Ein Xiu Xiu Konzert hat in seiner Andersartigkeit existenzialistische Züge. Wer sich Jamie Stewart und seine Keyboarderin Shayna Dunkelman zumutet, hat ein Alles-Oder-Nichts-Ticket gekauft und findet die Konfrontation mit Musik und Klang in seiner radikalsten Form erquickend.

Das ist in der Regel nie die Masse. Der Saal des Karlstorbahnhof ist entsprechend verkleinert, mit Mollton abgehängt. Die übrig gebliebene Fläche wirkt dann umso voller, mit Menschen, deren Motive unklar bleiben. Nur eines ist sicher: Sie sind nicht hier, weil im Fernsehen heute Abend mal eben kein Tatort läuft.

Das Pret á Ècouter Festival, in dessen Rahmen die Band auftritt, zielt mit seinem Programm auf die Kenner und Xiu Xiu dann aus allen Rohren auf Knochen und Köpfe der Anwesenden. Die Herzen lassen sich mit ihrer Musik nicht berühren. Muss auch nicht sein. Zu verstören und Grenzerfahrungen vorzuführen, sorgt genauso für breites Grinsen und innere Begeisterungsstürme im Publikum.

Stewart spielt sein Becken mit dem Fuß, er spielt überhaupt viel Becken – vielleicht hat vor ihm noch nie jemand ein einzelnes Becken so psycho-energetisch und stilsicher malträtiert.  Er verrenkt sich die Glieder, trötet ins Mikro und hechelt in jeder Pause, völlig außer Atem, in die offenen Kanäle auf der Bühne.

Wenn er dann noch deutlich hörbar seinen Kamille-Tee gurgelt, wird klar, das gehört genauso zur Show, wie wenn sich Blixa Bargeld in der Elbphilharmonie eine Zigarette ansteckt.

Die Songs der neuen Platte „Forget“ eruieren zur geilsten Nicht-Von-Dieser-Welt-Disko, obwohl sie eigentlich dem Tod huldigen. Es wird getanzt, wo es nichts zu tanzen gibt, weil man körperlich staunt, wo es nur zu staunen gilt.

Die zwei auf der Bühne führen im Minutentakt ein Percussion-Arsenal vor, dem zur Hälfte noch die Namen fehlen oder zumindest kein Gast je gesehen hätte. Shayna Dunkelman klöppelt gebieterisch auf ihren Trommeln und worauf man sonst noch draufhauen kann und ist dabei nicht nur die bessere Steh-Schlagzeugerin als Bela B. sondern auch die Filmreifere. Warum hat eigentlich Park Chan-Wook noch keinen Streifen mit ihr gemacht?

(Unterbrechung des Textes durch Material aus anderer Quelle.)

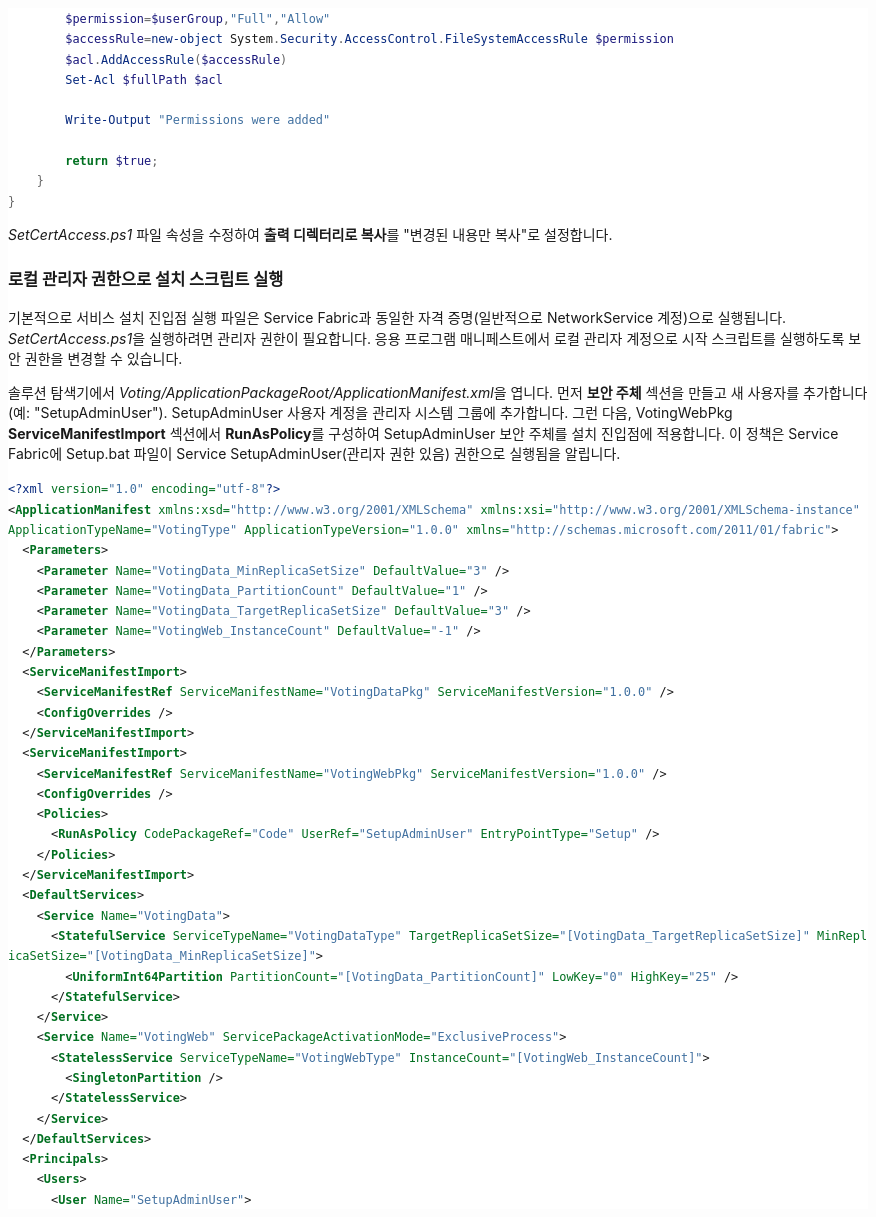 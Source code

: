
 ```powershell
        $permission=$userGroup,"Full","Allow"
        $accessRule=new-object System.Security.AccessControl.FileSystemAccessRule $permission
        $acl.AddAccessRule($accessRule)
        Set-Acl $fullPath $acl

        Write-Output "Permissions were added"

        return $true;
    }
}

```

*SetCertAccess.ps1* 파일 속성을 수정하여 **출력 디렉터리로 복사**를 "변경된 내용만 복사"로 설정합니다.

### <a name="run-the-setup-script-as-a-local-administrator"></a>로컬 관리자 권한으로 설치 스크립트 실행

기본적으로 서비스 설치 진입점 실행 파일은 Service Fabric과 동일한 자격 증명(일반적으로 NetworkService 계정)으로 실행됩니다. *SetCertAccess.ps1*을 실행하려면 관리자 권한이 필요합니다. 응용 프로그램 매니페스트에서 로컬 관리자 계정으로 시작 스크립트를 실행하도록 보안 권한을 변경할 수 있습니다.

솔루션 탐색기에서 *Voting/ApplicationPackageRoot/ApplicationManifest.xml*을 엽니다. 먼저 **보안 주체** 섹션을 만들고 새 사용자를 추가합니다(예: "SetupAdminUser"). SetupAdminUser 사용자 계정을 관리자 시스템 그룹에 추가합니다.
그런 다음, VotingWebPkg **ServiceManifestImport** 섹션에서 **RunAsPolicy**를 구성하여 SetupAdminUser 보안 주체를 설치 진입점에 적용합니다. 이 정책은 Service Fabric에 Setup.bat 파일이 Service SetupAdminUser(관리자 권한 있음) 권한으로 실행됨을 알립니다.

```xml
<?xml version="1.0" encoding="utf-8"?>
<ApplicationManifest xmlns:xsd="http://www.w3.org/2001/XMLSchema" xmlns:xsi="http://www.w3.org/2001/XMLSchema-instance" ApplicationTypeName="VotingType" ApplicationTypeVersion="1.0.0" xmlns="http://schemas.microsoft.com/2011/01/fabric">
  <Parameters>
    <Parameter Name="VotingData_MinReplicaSetSize" DefaultValue="3" />
    <Parameter Name="VotingData_PartitionCount" DefaultValue="1" />
    <Parameter Name="VotingData_TargetReplicaSetSize" DefaultValue="3" />
    <Parameter Name="VotingWeb_InstanceCount" DefaultValue="-1" />
  </Parameters>
  <ServiceManifestImport>
    <ServiceManifestRef ServiceManifestName="VotingDataPkg" ServiceManifestVersion="1.0.0" />
    <ConfigOverrides />
  </ServiceManifestImport>
  <ServiceManifestImport>
    <ServiceManifestRef ServiceManifestName="VotingWebPkg" ServiceManifestVersion="1.0.0" />
    <ConfigOverrides />
    <Policies>
      <RunAsPolicy CodePackageRef="Code" UserRef="SetupAdminUser" EntryPointType="Setup" />
    </Policies>
  </ServiceManifestImport>
  <DefaultServices>
    <Service Name="VotingData">
      <StatefulService ServiceTypeName="VotingDataType" TargetReplicaSetSize="[VotingData_TargetReplicaSetSize]" MinReplicaSetSize="[VotingData_MinReplicaSetSize]">
        <UniformInt64Partition PartitionCount="[VotingData_PartitionCount]" LowKey="0" HighKey="25" />
      </StatefulService>
    </Service>
    <Service Name="VotingWeb" ServicePackageActivationMode="ExclusiveProcess">
      <StatelessService ServiceTypeName="VotingWebType" InstanceCount="[VotingWeb_InstanceCount]">
        <SingletonPartition />
      </StatelessService>
    </Service>
  </DefaultServices>
  <Principals>
    <Users>
      <User Name="SetupAdminUser">
```

[image1]: ./media/service-fabric-tutorial-dotnet-app-enable-https-endpoint/SetupBatProperties.png
[image2]: ./media/service-fabric-tutorial-dotnet-app-enable-https-endpoint/VotingAppLocal.png
[image3]: ./media/service-fabric-tutorial-dotnet-app-enable-https-endpoint/VotingAppAzure.png
[image4]: ./media/service-fabric-tutorial-dotnet-app-enable-https-endpoint/ExportCert.png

Egal, weiter im Programm, und mit diesem herrlich unwirklichen Chaos, das zwischen Theatervorstellung und Extremsport in seiner Kompaktheit von gut 60 Minuten plötzlich total Sinn ergibt. Wo der Hörer auf Platte nicht immer den Faden findet, weil das expressionistische Spiel unsichtbar bleibt, greifen hier alle Rädchen ineinander.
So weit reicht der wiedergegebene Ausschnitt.